Unlike the Ahmed Baba Centre, about 30 private libraries in the ancient town were spared by the Islamists. For several months, their owners had dispersed their collections to put them in safe places, as their ancestors did in the past.

When the Islamists entered Timbuktu last April, Ismael Diadie Haidara al-Quti, a descendant of Mali's imperial Askia family and of Ali al-Quti, a Visigoth from Toledo in Spain who converted to Islam, fled with his family and took a dozen manuscripts with him.

"We hid them among clothes and embarked on a boat to head down the river towards the south," said his wife Hawa Toure, manager of the Mahmud Kati (al-Quti) Fund, the main private library in Timbuktu, which keeps almost 13,000 recorded manuscripts.

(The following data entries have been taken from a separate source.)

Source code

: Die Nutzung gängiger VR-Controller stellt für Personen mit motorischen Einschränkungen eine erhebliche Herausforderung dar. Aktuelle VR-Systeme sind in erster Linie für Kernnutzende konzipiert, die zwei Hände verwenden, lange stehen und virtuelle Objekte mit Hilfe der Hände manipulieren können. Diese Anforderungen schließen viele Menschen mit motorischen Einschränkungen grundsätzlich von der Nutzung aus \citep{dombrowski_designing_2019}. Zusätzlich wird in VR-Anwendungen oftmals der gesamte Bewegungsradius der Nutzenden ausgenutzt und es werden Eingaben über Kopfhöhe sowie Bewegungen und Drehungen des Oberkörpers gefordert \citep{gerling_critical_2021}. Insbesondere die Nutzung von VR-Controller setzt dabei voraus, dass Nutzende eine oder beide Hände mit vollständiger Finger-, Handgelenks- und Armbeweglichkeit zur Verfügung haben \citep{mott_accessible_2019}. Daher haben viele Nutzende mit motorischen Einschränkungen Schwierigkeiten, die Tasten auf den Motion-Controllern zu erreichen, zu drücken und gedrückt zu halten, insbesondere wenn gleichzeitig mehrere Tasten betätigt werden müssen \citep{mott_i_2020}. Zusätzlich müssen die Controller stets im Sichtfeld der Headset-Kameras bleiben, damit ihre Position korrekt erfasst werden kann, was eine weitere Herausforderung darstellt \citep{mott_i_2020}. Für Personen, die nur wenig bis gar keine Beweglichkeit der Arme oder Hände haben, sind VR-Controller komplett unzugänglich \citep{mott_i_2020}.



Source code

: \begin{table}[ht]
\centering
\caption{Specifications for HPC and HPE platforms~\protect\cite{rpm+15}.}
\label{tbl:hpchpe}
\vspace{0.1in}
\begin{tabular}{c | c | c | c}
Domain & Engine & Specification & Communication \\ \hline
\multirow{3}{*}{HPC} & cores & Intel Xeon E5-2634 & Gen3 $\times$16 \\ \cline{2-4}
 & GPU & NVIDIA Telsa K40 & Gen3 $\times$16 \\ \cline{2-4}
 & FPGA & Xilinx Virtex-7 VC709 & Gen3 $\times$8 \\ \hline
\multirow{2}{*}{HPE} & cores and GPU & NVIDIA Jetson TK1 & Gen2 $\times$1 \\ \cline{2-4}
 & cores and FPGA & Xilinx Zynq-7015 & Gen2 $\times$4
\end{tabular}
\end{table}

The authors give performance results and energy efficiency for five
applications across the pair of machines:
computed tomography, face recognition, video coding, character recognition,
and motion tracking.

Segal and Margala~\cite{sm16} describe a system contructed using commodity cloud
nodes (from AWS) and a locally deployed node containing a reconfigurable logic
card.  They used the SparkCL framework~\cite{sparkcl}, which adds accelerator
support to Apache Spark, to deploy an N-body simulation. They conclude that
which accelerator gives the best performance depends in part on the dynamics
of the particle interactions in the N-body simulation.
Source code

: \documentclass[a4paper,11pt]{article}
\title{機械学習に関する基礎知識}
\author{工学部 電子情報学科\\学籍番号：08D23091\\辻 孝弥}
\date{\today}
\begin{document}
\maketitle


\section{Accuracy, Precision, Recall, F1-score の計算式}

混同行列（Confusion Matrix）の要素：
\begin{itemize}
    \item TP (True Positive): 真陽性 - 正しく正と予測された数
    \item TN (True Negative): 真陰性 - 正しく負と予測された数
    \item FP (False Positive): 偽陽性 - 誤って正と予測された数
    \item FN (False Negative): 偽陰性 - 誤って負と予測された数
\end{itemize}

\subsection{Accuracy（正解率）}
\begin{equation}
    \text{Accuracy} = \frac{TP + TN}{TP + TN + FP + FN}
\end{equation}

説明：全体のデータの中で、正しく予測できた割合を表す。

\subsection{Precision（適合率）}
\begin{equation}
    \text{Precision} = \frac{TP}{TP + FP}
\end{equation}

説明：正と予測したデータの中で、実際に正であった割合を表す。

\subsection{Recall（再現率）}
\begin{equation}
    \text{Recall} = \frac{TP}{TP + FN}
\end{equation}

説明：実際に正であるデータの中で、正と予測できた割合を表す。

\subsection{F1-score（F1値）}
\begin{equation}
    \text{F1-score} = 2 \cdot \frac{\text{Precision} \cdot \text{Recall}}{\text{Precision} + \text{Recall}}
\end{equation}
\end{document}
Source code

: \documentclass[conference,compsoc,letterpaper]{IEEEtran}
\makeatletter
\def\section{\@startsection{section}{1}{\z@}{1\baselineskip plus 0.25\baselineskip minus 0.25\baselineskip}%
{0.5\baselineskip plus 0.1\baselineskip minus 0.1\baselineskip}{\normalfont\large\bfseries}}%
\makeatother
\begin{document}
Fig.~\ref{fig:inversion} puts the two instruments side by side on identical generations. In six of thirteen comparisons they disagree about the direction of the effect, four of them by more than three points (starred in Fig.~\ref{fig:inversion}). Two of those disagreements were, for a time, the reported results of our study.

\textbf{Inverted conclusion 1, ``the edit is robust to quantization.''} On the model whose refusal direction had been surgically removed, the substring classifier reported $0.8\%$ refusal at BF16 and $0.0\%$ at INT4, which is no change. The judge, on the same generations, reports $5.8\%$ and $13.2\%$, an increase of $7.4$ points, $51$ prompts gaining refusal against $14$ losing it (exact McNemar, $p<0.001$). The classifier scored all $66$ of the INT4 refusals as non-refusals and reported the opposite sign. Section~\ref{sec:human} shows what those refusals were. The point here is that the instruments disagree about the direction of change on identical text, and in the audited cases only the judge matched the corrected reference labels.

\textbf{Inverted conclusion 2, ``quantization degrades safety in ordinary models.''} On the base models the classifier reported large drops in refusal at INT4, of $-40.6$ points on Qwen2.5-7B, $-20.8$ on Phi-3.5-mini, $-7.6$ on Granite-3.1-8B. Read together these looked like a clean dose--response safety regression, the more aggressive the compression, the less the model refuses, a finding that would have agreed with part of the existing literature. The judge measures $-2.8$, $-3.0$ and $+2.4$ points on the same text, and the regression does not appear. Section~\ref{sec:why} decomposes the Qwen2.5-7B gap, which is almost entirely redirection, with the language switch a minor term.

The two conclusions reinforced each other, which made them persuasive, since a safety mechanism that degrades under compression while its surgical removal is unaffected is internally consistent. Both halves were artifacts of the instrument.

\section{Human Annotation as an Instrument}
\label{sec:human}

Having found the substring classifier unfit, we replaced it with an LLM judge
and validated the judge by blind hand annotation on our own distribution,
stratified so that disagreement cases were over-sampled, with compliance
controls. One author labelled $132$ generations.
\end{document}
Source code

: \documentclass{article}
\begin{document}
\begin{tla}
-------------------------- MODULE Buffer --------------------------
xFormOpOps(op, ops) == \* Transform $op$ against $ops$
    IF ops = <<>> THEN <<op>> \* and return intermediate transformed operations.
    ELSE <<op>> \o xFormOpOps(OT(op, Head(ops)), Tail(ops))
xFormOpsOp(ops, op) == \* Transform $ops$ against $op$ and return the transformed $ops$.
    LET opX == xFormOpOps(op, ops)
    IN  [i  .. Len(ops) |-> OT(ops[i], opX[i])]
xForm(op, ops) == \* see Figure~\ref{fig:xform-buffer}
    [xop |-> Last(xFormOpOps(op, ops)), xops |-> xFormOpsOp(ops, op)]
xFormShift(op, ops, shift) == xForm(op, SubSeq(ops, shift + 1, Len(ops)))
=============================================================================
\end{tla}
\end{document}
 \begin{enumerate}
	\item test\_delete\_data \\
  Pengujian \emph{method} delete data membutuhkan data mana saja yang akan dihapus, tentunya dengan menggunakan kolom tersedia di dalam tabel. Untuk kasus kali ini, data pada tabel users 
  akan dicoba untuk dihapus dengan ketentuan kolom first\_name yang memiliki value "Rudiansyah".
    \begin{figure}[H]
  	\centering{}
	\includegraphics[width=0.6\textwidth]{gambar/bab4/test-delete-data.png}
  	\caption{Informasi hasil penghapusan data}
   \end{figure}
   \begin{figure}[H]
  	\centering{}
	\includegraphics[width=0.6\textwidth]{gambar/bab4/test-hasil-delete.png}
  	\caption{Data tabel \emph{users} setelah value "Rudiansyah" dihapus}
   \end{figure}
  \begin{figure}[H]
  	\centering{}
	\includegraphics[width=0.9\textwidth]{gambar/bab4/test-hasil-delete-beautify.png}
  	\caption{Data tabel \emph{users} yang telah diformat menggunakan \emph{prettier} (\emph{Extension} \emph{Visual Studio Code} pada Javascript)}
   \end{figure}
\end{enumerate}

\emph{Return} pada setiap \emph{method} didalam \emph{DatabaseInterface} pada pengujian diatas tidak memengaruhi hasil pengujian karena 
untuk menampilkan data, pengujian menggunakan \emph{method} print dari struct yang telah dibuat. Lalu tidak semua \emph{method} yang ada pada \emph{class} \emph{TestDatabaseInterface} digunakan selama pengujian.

"Afterwards, we looked for people who could help us, ordinary people who were not being watched. They bought caskets and keys. Some of them fled with the caskets by boat, others buried them in the sand."

Hawa added that her husband, who has been in Spain for several months, was the only person to know "who hid the manuscripts and how to get them back".

'Back in the time of secrecy'

It is not the first time Ismael al-Quti's precious collection has had to be smuggled to safety.

"Our library has already suffered four dispersals in five centuries, since my ancestor fled Toledo in 1467 until the last dispersal in the 19th century to protect manuscripts from the fundamentalists of the Peul kingdom of Massina" in central Mali, he told Agence France Presse by telephone.

"Unfortunately in 2012, we again found ourselves forced to disperse them. It's like pushing a stone up a mountain and watching it roll down again," he added.

At 55, Ismael, a renowned historian, poet and philosopher, has spent almost a third of his life looking to retrieve these scattered treasures to bring them together in a library that opened in 2003, with the help of Spanish government aid.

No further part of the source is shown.